- Work instructions -
Among the entries below, please repeat exactly and only the lines from the line containing "### Spiders" to the line containing "- start_urls: 包含了Spider在启动时进行爬取的url列表。", both lines included.

- The data -

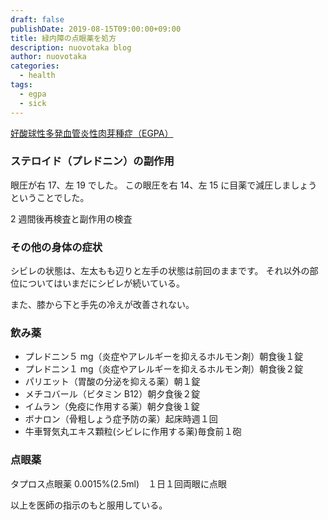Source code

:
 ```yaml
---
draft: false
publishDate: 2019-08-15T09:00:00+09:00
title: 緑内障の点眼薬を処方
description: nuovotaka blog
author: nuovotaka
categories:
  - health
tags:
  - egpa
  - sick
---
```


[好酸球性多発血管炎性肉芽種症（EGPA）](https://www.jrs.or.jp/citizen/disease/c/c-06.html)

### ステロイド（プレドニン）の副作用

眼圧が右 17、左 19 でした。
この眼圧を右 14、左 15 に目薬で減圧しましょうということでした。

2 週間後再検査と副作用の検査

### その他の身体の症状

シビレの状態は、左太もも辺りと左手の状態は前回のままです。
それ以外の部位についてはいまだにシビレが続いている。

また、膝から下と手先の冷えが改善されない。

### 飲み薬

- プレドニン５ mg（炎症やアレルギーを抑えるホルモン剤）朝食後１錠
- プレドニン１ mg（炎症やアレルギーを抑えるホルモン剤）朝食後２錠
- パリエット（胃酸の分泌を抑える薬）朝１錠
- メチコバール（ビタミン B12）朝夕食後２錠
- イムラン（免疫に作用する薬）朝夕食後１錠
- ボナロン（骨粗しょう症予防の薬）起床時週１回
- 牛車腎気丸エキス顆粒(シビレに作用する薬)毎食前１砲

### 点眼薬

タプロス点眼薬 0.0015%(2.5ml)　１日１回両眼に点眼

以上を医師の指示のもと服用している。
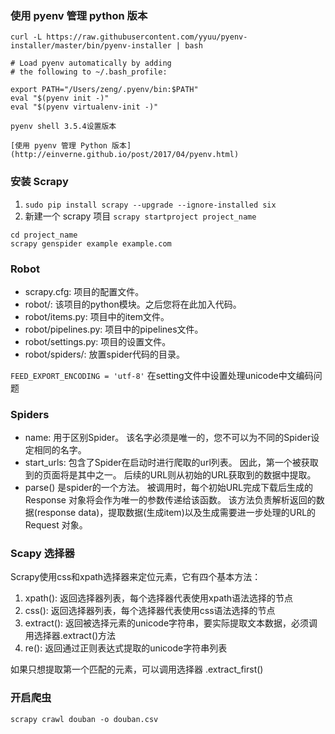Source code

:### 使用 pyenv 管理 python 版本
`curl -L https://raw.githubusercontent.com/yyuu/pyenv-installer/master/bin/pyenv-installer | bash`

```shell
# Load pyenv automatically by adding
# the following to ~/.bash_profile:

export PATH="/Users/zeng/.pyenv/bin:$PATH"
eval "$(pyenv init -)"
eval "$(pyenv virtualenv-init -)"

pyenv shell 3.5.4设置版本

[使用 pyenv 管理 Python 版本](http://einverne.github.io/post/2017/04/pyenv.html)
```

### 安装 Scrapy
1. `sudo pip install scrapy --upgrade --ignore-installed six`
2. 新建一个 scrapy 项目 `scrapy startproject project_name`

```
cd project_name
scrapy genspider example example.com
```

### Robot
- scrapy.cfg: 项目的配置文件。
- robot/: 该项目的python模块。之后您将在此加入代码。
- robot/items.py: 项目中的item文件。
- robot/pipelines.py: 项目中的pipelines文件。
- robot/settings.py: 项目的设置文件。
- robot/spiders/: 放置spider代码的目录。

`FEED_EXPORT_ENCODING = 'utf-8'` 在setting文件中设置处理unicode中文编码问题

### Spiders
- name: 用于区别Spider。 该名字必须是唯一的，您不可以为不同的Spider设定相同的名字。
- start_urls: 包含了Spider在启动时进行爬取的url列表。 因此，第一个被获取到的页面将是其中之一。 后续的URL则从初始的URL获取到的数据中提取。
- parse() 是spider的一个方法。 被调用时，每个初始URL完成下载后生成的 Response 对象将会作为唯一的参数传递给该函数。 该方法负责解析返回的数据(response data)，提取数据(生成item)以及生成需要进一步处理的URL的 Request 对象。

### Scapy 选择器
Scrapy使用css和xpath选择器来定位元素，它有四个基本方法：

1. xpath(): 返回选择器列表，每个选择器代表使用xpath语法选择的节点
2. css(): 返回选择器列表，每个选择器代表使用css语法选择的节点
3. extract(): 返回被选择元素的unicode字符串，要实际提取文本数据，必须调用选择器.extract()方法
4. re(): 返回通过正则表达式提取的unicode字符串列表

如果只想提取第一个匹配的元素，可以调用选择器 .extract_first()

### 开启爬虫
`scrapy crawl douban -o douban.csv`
==
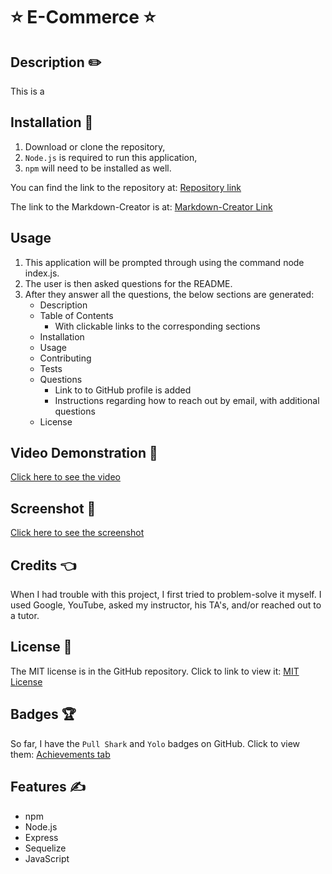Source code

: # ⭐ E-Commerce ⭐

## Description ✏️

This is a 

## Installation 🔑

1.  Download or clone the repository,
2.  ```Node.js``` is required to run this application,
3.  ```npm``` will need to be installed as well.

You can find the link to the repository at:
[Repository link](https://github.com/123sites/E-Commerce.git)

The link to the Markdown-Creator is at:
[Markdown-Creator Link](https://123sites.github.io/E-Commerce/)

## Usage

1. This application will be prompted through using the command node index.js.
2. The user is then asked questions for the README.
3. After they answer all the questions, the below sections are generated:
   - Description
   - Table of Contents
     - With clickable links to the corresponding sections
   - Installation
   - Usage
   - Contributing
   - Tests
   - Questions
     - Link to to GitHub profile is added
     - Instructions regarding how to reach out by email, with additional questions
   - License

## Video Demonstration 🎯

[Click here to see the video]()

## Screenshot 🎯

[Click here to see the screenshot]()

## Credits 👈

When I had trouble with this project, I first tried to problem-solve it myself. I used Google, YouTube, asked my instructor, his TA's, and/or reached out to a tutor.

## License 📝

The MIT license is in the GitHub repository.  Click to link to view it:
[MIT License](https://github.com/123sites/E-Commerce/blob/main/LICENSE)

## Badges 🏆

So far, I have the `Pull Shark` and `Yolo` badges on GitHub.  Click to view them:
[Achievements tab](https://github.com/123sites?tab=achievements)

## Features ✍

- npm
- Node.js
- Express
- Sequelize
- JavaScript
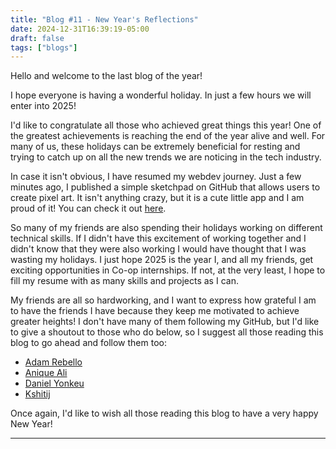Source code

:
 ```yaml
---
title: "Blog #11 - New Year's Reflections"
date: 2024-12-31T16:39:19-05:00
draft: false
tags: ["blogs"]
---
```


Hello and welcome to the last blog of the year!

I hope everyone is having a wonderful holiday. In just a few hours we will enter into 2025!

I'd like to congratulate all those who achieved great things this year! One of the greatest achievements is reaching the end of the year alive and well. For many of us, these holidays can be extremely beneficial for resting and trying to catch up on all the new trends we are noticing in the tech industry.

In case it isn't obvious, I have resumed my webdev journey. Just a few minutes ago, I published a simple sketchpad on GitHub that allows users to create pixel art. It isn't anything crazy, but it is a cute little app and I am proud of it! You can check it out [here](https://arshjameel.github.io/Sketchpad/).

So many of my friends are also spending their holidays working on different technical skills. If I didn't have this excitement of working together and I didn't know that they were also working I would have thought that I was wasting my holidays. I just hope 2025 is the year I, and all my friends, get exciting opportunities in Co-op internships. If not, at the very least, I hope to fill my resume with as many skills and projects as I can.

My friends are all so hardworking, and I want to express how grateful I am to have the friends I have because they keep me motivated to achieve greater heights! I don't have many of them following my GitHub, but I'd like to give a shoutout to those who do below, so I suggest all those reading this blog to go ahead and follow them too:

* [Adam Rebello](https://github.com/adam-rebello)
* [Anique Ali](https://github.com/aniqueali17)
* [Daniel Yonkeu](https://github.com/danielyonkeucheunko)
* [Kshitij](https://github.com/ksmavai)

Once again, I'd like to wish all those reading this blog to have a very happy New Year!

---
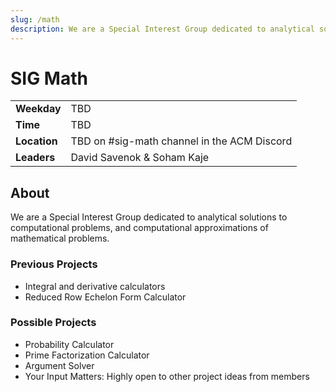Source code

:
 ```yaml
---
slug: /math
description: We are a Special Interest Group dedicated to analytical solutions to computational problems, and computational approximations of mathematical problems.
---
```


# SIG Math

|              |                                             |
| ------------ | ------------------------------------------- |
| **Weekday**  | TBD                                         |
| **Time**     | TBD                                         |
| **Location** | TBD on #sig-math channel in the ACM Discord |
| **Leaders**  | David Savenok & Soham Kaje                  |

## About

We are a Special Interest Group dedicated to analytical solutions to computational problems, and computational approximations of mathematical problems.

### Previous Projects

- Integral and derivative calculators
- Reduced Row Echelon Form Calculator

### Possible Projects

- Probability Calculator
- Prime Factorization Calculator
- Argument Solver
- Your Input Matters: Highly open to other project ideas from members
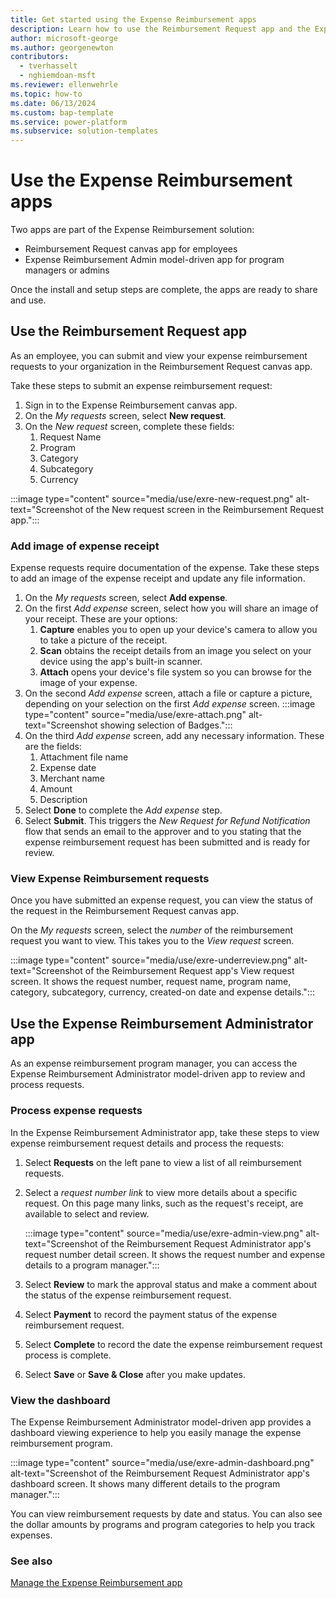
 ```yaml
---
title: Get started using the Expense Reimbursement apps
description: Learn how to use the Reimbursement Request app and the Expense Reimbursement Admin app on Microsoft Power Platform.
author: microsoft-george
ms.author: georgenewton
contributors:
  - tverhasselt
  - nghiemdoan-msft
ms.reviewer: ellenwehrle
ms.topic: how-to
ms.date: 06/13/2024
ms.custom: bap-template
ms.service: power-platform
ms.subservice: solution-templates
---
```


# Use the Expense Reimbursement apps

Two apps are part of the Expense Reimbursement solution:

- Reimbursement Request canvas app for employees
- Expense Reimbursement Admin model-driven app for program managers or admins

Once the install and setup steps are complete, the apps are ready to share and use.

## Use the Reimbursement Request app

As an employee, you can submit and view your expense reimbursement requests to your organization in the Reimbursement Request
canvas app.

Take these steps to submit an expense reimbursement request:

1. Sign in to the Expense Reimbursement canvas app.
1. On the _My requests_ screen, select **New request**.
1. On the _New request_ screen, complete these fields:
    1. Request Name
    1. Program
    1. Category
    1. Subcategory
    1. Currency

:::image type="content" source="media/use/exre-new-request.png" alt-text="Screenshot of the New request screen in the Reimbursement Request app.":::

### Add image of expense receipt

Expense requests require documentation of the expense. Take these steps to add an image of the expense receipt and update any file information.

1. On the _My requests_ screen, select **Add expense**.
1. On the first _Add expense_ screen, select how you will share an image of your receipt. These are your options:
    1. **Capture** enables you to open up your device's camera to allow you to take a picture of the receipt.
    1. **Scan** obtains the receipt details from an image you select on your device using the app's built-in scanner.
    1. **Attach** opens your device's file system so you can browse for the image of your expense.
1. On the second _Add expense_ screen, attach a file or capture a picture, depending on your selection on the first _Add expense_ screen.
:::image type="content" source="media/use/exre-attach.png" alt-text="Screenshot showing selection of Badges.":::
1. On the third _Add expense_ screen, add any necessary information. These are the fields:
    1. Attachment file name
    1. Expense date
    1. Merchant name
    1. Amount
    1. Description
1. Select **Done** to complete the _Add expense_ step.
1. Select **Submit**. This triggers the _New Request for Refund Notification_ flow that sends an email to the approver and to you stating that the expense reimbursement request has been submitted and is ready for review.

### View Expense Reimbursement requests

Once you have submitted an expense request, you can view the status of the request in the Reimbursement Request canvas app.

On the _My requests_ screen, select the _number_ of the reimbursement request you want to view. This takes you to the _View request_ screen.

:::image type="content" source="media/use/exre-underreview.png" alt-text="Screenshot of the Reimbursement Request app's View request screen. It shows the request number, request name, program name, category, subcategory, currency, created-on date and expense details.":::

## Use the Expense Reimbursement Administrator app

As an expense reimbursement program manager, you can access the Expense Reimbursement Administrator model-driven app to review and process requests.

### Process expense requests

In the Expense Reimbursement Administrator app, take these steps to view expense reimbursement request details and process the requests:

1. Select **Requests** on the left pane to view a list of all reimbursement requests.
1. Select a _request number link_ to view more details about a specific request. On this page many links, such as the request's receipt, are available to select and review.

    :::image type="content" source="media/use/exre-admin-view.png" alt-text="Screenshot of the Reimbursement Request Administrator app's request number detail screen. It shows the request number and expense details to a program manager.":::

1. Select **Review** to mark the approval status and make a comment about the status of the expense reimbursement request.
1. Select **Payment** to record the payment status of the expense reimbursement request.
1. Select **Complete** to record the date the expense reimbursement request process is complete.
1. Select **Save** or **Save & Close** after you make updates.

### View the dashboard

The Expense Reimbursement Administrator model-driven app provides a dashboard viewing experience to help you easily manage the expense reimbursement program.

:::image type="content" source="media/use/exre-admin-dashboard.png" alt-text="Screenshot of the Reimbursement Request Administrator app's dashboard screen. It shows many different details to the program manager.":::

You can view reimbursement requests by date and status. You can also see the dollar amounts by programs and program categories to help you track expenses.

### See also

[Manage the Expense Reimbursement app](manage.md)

- Exercise result -
### Spiders
- name: 用于区别Spider。 该名字必须是唯一的，您不可以为不同的Spider设定相同的名字。
- start_urls: 包含了Spider在启动时进行爬取的url列表。 因此，第一个被获取到的页面将是其中之一。 后续的URL则从初始的URL获取到的数据中提取。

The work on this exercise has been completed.